Nor, I must say, does the White Paper’s idea of blurring the lines between Her Majesty’s Armed Forces, the Civil Service, and private sector businesses.

Even the most cursory examination of the United States’ experience of "outsourcing" traditional military functions to private sector contractors should have been enough to warn our government off the idea. Do the names Brown & Root, Haliburton and Blackwater mean nothing to Dr Mapp? To Bill English? To the PM?

They should, because the effective privatisation of many of the United States’ most sensitive and vital security and military functions has not only resulted in a massive transfer of taxpayer wealth to private business interests, but it has also tangled-up the lines of military authority.

American army officers swear allegiance to the American Constitution and the popular sovereignty which it enshrines. But, who do Haliburton business executives and Blackwater security guards swear allegiance to?

It is clear that the neoliberal project has moved well beyond its original acceptance of "The Night-Watchman State", in which the military, police, judicial and custodial functions of the polity remain firmly in public hands. Neoliberalism now proposes a radically new "Neo-Feudal" model of social control in which the coercive powers formerly monopolised by the State are transferred into private hands.

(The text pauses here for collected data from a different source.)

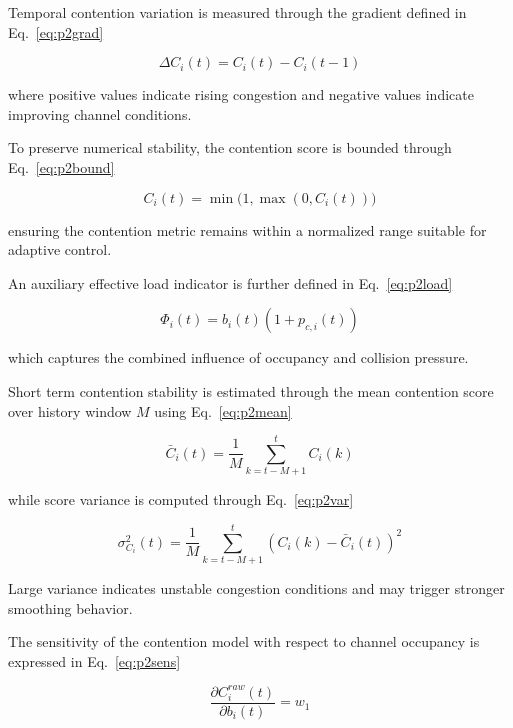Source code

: \documentclass[a4paper,fleqn,final,1p]{cas-dc}
\numberwithin{equation}{section}
\begin{document}
Temporal contention variation is measured through the gradient defined in Eq.~\ref{eq:p2grad}

\begin{equation}
\Delta C_i(t)=
C_i(t)-C_i(t-1)
\label{eq:p2grad}
\end{equation}

where positive values indicate rising congestion and negative values indicate improving channel conditions.

To preserve numerical stability, the contention score is bounded through Eq.~\ref{eq:p2bound}

\begin{equation}
C_i(t)=
\min
\Big(
1,
\max(0,C_i(t))
\Big)
\label{eq:p2bound}
\end{equation}

ensuring the contention metric remains within a normalized range suitable for adaptive control.

An auxiliary effective load indicator is further defined in Eq.~\ref{eq:p2load}

\begin{equation}
\Phi_i(t)=
b_i(t)
\left(
1+p_{c,i}(t)
\right)
\label{eq:p2load}
\end{equation}

which captures the combined influence of occupancy and collision pressure.

Short term contention stability is estimated through the mean contention score over history window $M$ using Eq.~\ref{eq:p2mean}

\begin{equation}
\bar C_i(t)=
\frac1M
\sum_{k=t-M+1}^{t}
C_i(k)
\label{eq:p2mean}
\end{equation}

while score variance is computed through Eq.~\ref{eq:p2var}

\begin{equation}
\sigma_{C_i}^2(t)=
\frac1M
\sum_{k=t-M+1}^{t}
\left(
C_i(k)-\bar C_i(t)
\right)^2
\label{eq:p2var}
\end{equation}

Large variance indicates unstable congestion conditions and may trigger stronger smoothing behavior.

The sensitivity of the contention model with respect to channel occupancy is expressed in Eq.~\ref{eq:p2sens}

\begin{equation}
\frac{\partial C_i^{raw}(t)}
{\partial b_i(t)}
=
w_1
\label{eq:p2sens}
\end{equation}
\end{document}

Free Market Leninists that they are, the neoliberal revolutionaries have clearly come to the conclusion that, with the destruction of all other independent centres of non-market power, the armed forces will be the only institution capable of physically overthrowing the neoliberal order. Far better to decommission its potentially dangerous service ethos and disperse its coercive military power among private corporations and individuals. Only then will the Neoliberal Revolution truly be safe.

Fiji knows all about this blurring of the lines between businessmen and soldiers. It was, after all, the treasonous collaboration between a shadowy group of Fijian businessmen and the Fijian Army’s SAS equivalent – the Counter Revolutionary Warfare Unit – which accomplished the coup d’etat of 2000. Just as it was Commodore Frank Bainimarama’s energetic reassertion of the Fiji Republic’s executive authority which brought "Speight’s Coup" to an end.

It was Bainimarama again, in 2006, who carried through the neoliberal Right’s worst nightmare – by ordering, in the name of the people, the military overthrow of the corrupt racist kleptocracy which was bleeding Fiji dry.

The Royal New Zealand Army, Navy and Air Force remain this country’s last line of defence – in more ways than one. They deserve not only our moral and political support, but also the full measure of public spending required to preserve the safety and dignity of service personnel, their families, and the free citizens of New Zealand.